Purcell, born three and a half centuries ago come 2009, died at 36. Mozart was just 35 when he died. Schubert was only 31 when he succumbed to the effects of syphilis. It’s curious how the late works of such composers often seem just as late, just as freethinking and radical, as the late works of composers who have lived to a ripe old age. We think of Mozart’s last three symphonies, of Die Zauberflöte, of the Requiem and Clarinet Concerto, of Schubert’s Winterreise and Schwanengesang, of that remarkable trio of late piano sonatas and wonder how either composer could possibly have gone on to trump such achievements had he lived a natural lifespan.
Maybe in this respect Schubert held the advantage over Purcell and Mozart, for his relatively long foreknowledge of his own death perhaps armed him with the spiritual tools to fashion late works of such profundity, enabled him to express the finest shaded nuances of the human condition, allowed him to flitter freely between both sides of that fragile line which separates a sense of contentment from one of regretful longing. In the case of other composers, those whose early deaths came more unexpectedly, maturity is perhaps something we have projected on to their late works only with the benefit of hindsight. How would Mozart’s late works now sound to us had he continued writing for another 30 years or so? Would the Requiem be heard merely as a staging post on the way to some great Missa Solemnis? Or might Mozart have emulated a Rossini or Sibelius rather than a Haydn or a Carter?
Life’s final perfect cadence comes when it chooses and not necessarily after inventiveness is spent.

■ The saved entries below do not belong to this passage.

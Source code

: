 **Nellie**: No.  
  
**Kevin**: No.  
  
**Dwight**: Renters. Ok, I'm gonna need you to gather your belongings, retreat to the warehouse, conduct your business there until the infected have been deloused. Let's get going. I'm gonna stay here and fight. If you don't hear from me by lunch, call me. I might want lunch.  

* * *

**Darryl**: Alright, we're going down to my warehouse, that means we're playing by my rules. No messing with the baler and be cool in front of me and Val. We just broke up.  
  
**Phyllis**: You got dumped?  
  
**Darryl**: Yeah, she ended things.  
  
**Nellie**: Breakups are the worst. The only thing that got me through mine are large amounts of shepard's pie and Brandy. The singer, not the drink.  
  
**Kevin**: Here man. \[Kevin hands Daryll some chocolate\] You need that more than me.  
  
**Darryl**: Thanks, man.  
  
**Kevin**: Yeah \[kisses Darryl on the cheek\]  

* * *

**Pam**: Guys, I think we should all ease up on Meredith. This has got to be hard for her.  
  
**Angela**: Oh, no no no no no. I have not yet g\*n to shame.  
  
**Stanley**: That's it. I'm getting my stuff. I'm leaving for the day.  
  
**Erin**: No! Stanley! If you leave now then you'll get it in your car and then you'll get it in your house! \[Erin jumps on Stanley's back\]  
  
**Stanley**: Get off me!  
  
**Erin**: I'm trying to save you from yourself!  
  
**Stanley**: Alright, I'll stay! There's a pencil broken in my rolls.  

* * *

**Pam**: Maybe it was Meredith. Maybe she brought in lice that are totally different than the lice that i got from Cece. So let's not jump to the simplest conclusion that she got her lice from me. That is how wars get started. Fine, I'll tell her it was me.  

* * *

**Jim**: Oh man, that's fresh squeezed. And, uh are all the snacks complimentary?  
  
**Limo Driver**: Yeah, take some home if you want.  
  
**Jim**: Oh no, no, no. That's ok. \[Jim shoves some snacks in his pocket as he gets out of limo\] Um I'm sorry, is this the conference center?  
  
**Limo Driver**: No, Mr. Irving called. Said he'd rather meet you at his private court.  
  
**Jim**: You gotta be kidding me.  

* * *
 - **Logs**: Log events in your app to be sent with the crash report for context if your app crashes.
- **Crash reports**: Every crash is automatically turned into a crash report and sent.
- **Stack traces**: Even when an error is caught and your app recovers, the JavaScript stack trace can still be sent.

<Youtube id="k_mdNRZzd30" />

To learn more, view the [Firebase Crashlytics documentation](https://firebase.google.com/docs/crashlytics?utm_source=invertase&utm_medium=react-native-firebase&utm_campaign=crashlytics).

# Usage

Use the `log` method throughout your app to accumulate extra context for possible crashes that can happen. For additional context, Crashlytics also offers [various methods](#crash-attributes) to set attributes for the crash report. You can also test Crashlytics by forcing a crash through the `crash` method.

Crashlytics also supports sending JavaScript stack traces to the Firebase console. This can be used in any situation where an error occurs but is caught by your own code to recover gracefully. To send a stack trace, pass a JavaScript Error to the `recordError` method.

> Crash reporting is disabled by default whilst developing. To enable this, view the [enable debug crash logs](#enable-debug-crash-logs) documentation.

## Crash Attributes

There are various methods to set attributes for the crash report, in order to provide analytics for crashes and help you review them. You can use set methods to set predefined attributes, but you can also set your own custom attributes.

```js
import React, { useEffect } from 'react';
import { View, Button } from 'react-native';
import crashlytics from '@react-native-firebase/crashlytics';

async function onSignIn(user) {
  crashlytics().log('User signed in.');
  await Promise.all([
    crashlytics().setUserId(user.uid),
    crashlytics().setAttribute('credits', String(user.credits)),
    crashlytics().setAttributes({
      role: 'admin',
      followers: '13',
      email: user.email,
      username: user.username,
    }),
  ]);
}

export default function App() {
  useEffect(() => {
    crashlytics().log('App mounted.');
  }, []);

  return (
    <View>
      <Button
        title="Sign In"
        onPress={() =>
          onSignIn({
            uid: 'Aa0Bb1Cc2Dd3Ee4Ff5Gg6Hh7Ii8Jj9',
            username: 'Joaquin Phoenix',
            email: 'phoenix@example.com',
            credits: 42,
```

At various points along his career Carter has written pieces that commentators have at the time taken to be crowning summations, probable last words. Yet he has always somehow had something else, something different to say. That the process has gone on for so long is of itself remarkable, but we should be careful that we do not praise the longevity and the continuum rather than the work. It so happens that the work remains hugely impressive. If he stopped 30 years ago the work would still be impressive. We can only marvel at what is, not at what might be or might have been. But that is plenty. ❑ The Elliott Carter Centenary Concert, with Oliver Knussen conducting the BBC Symphony Orchestra, is at 7.30 p.m. on 16 December at the Barbican, and will be broadcast on Radio Three at 7 p.m. on 19 December.